Even if plastic only really existed for 60-70 years it has changed our lives completely, from clothing and cooking to catering and product design. One million plastic bottles are bought every minute or 20,000 per second. Only in 2016, 460bn bottles were sold, of which 110bn just by Coca-Cola. Drinks bottles are the most common types of plastic waste, which usually end up in the oceans. Industrial ecologist calculated the total volume of all plastics ever produced, and currently is at 8.3bn tones. Of this, 6.3bn tones is a waste now.
Due to the last episode of Blue Planet II, which showed the dramatic destruction of ocean wildlife by the pollution of plastic, this issue became the centre of attention one more time.
The UK Government has already taken steps to stop this process, such as charging customers for carrier bags and the ban on microbeads, however, Theresa May admitted that bigger amounts of overseas aid money could be used to save marine life.
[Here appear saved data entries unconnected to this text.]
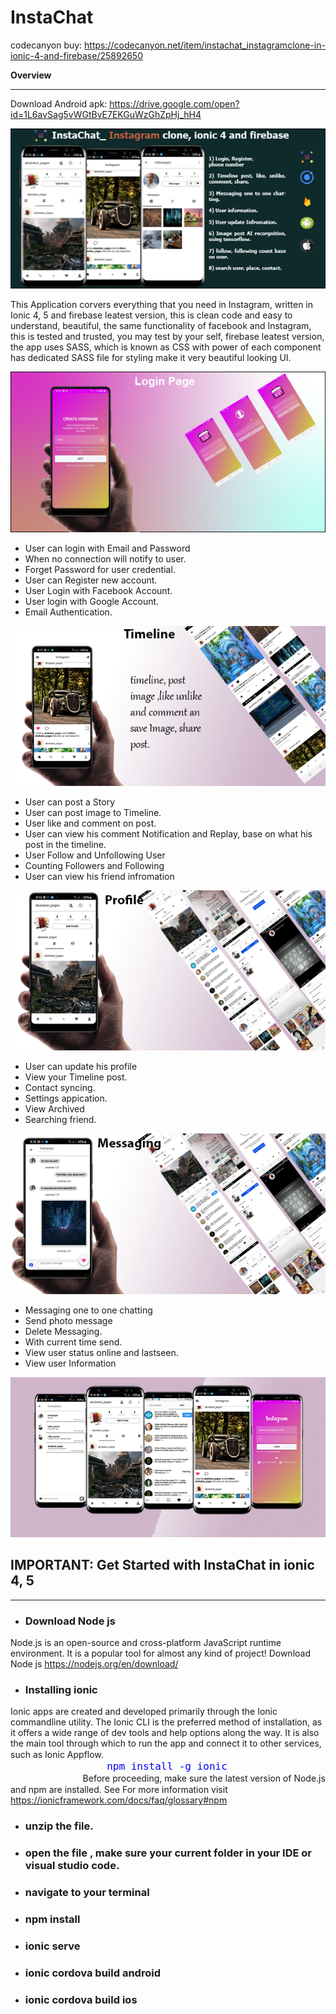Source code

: # InstaChat

 <p>
 codecanyon buy: <a
            href="https://codecanyon.net/item/instachat_instagramclone-in-ionic-4-and-firebase/25892650">https://codecanyon.net/item/instachat_instagramclone-in-ionic-4-and-firebase/25892650</a>
    </p>
 <p><strong>Overview</strong> </p>
    <hr>
     <p>
        Download Android apk: <a
            href="https://drive.google.com/open?id=1L6avSag5vWGtBvE7EKGuWzGhZpHj_hH4">https://drive.google.com/open?id=1L6avSag5vWGtBvE7EKGuWzGhZpHj_hH4</a>
    </p>
        <img src="resurces/new_main_review.png" alt="">
     <p>
        This Application corvers everything that you need in Instagram, written in Ionic 4, 5 and firebase leatest
        version, this is clean code and easy to understand, beautiful, the same functionality of facebook and
        Instagram, this is tested and trusted, you may test by your self,
        firebase leatest version, the app uses SASS, which is known as CSS with power of each component has dedicated
        SASS file for styling make it very beautiful looking UI.
    </p>
    
 <div class="login">
        <!-- for the login user Reviewers1 -->
        <img src="resurces/login.png" alt="login" srcset="">
        <div>
            <ul>
                <li>User can login with Email and Password</li>
                <li>When no connection will notify to user.</li>
                <li>Forget Password for user credential.</li>
                <li>User can Register new account.</li>
                <li>User Login with Facebook Account.</li>
                <li>User login with Google Account.</li>
                <li>Email Authentication.</li>
            </ul>
        </div>
    </div>
     <div class="timeline">
        <img src="resurces/timeline.png" alt="" srcset="">
    </div>
    <div>
        <ul>
            <li>User can post a Story</li>
            <li>User can post image to Timeline.</li>
            <li>User like and comment on post.</li>
            <li>User can view his comment Notification and Replay, base on what his post in the timeline.</li>
            <li>User Follow and Unfollowing User</li>
            <li>Counting Followers and Following</li>
            <li>User can view his friend infromation</li>
        </ul>
    </div>
    <div>
        <img src="resurces/profile.png" alt="image">
    </div>
    <div>
        <ul>
            <li>User can update his profile</li>
            <li>View your Timeline post.</li>
            <li>Contact syncing.</li>
            <li>Settings appication.</li>
            <li>View Archived</li>
            <li>Searching friend.</li>
        </ul>
    </div>
    <div class="messaging">
        <img src="resurces/messging.png" alt="image">
    </div>
    <div>
        <ul>
            <li>Messaging one to one chatting</li>
            <li>Send photo message</li>
            <li>Delete Messaging.</li>
            <li>With current time send.</li>
            <li>View user status online and lastseen.</li>
            <li>View user Information</li>
        </ul>
    </div>
    <div>
        <img src="resurces/home.png" alt="image">
    </div>
    <div>
        <h2>
            <strong>IMPORTANT: </strong>
            Get Started with InstaChat in ionic 4, 5
        </h2>
        <hr>
        <ul>
         <li>
             <h3>
                 Download Node js
              </h3>
            </li>
        </ul>
        <p>
            Node.js is an open-source and cross-platform JavaScript runtime environment. It is a popular tool for almost
            any
            kind of project! Download Node js
            <a href="https://nodejs.org/en/download/">https://nodejs.org/en/download/</a>
        </p>
        <ul>
            <li>
                <h3>
                    Installing ionic
                </h3>
            </li>
        </ul>
        <p>
            Ionic apps are created and developed primarily through the Ionic commandline utility. The Ionic CLI is the
            preferred method of installation, as it offers a wide range of dev tools and help options along the way. It
            is
            also the main tool through which to run the app and connect it to other services, such as Ionic Appflow.
            <code style="font-size: medium; color: blue;">
                npm install -g ionic 
            </code>
            Before proceeding, make sure the latest version of Node.js and npm are installed. See
            For more information visit
            <a
                href="https://ionicframework.com/docs/faq/glossary#npm">https://ionicframework.com/docs/faq/glossary#npm</a>
        </p>
        <ul>
            <li>
                <h3>unzip the file.</h3>
            </li>
            <li>
                <h3>open the file , make sure your current folder in your IDE or visual studio code.</h3>
            </li>
            <li>
                <h3>navigate to your terminal</h3>
            </li>
            <li>
                <h3>npm install</h3>
            </li>
            <li>
                <h3>ionic serve </h3>
            </li>
            <li>
                <h3>ionic cordova build android </h3>
            </li>
            <li>
                <h3>ionic cordova build ios</h3>
            </li>
        </ul>
    </div>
Ministers are currently looking at ways how to manage the consumption of plastic to make it more sustainable. Some suggestions include deposit-return schemes and introduce more and better free-drinking supplies in cities all over the country.
This huge amount of waste is because of our lifestyles, where plastic is used for many throwaway or “single-use” items, from drinks bottles and nappies to cutlery and cotton buds, all of them ending up in the natural environment. The estimated time taken to biodegrade for both a plastic bottle and a nappy is 450 years. This means that a nappy will be on earth around five times more than the baby it helps. Also, the cotton buds that we throw down the toilet eventually ends up in the oceans, where animals often confuse them for food. It’s likely that about 10m tonnes of plastic currently ends up in the oceans each year.
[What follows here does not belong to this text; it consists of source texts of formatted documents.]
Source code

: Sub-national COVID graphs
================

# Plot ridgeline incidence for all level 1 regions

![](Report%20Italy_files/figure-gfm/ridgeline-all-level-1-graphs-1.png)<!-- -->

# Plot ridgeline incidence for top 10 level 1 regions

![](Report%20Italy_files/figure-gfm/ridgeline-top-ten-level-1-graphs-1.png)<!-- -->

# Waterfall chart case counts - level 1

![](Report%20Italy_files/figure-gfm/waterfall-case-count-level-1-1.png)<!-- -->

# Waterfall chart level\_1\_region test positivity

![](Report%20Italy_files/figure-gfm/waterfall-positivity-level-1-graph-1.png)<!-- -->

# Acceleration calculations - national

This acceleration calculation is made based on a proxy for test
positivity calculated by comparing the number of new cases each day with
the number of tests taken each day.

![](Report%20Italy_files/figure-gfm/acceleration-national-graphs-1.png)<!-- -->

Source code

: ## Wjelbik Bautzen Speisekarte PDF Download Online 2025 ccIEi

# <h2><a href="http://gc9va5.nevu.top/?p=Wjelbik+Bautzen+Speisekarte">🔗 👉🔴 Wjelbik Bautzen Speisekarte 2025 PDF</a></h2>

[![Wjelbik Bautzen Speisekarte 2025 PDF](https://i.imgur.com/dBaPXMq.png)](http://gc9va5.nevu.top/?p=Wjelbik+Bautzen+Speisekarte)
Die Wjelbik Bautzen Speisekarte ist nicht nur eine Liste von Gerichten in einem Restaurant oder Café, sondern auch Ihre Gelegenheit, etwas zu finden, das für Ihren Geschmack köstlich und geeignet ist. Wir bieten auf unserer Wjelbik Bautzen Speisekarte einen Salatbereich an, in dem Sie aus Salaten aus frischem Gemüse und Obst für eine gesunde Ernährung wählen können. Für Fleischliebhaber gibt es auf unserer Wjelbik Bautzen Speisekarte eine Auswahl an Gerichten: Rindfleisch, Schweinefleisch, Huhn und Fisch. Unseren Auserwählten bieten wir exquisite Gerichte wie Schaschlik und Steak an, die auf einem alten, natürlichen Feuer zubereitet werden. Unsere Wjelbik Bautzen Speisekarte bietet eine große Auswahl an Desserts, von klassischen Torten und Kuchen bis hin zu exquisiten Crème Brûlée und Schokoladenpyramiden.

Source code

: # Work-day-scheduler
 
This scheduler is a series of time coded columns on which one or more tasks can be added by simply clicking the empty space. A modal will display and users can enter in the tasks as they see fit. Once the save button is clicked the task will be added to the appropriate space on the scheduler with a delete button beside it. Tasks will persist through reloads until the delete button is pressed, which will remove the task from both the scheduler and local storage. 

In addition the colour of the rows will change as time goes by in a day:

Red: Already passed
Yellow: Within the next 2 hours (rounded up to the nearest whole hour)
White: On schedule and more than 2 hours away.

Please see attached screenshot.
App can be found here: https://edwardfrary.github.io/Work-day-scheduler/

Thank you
For seabirds and larger marine creatures like turtles, dolphins and seals, the danger comes from being entangled in plastic bags and other debris. Turtles cannot distinguish between plastic bags and jellyfish, which can be part of their diet. Plastic bags, once consumed, cause internal blockages and usually result in death. Larger pieces of plastic can also damage the digestive systems of seabirds and whales and can be potentially fatal.
A recent survey by Plymouth University found that plastic was found in a third of UK-caught fish, including cod, haddock, mackerel and shellfish. This can result in malnutrition or starvation for the fish, and lead to plastic ingestion in humans too. Wasting plastic not only damages the environment, birds, fish and turtles but in an indirect way our health as well.
There are so many little steps we can do to help marine wildlife and decrease plastic pollution. Can you see it now?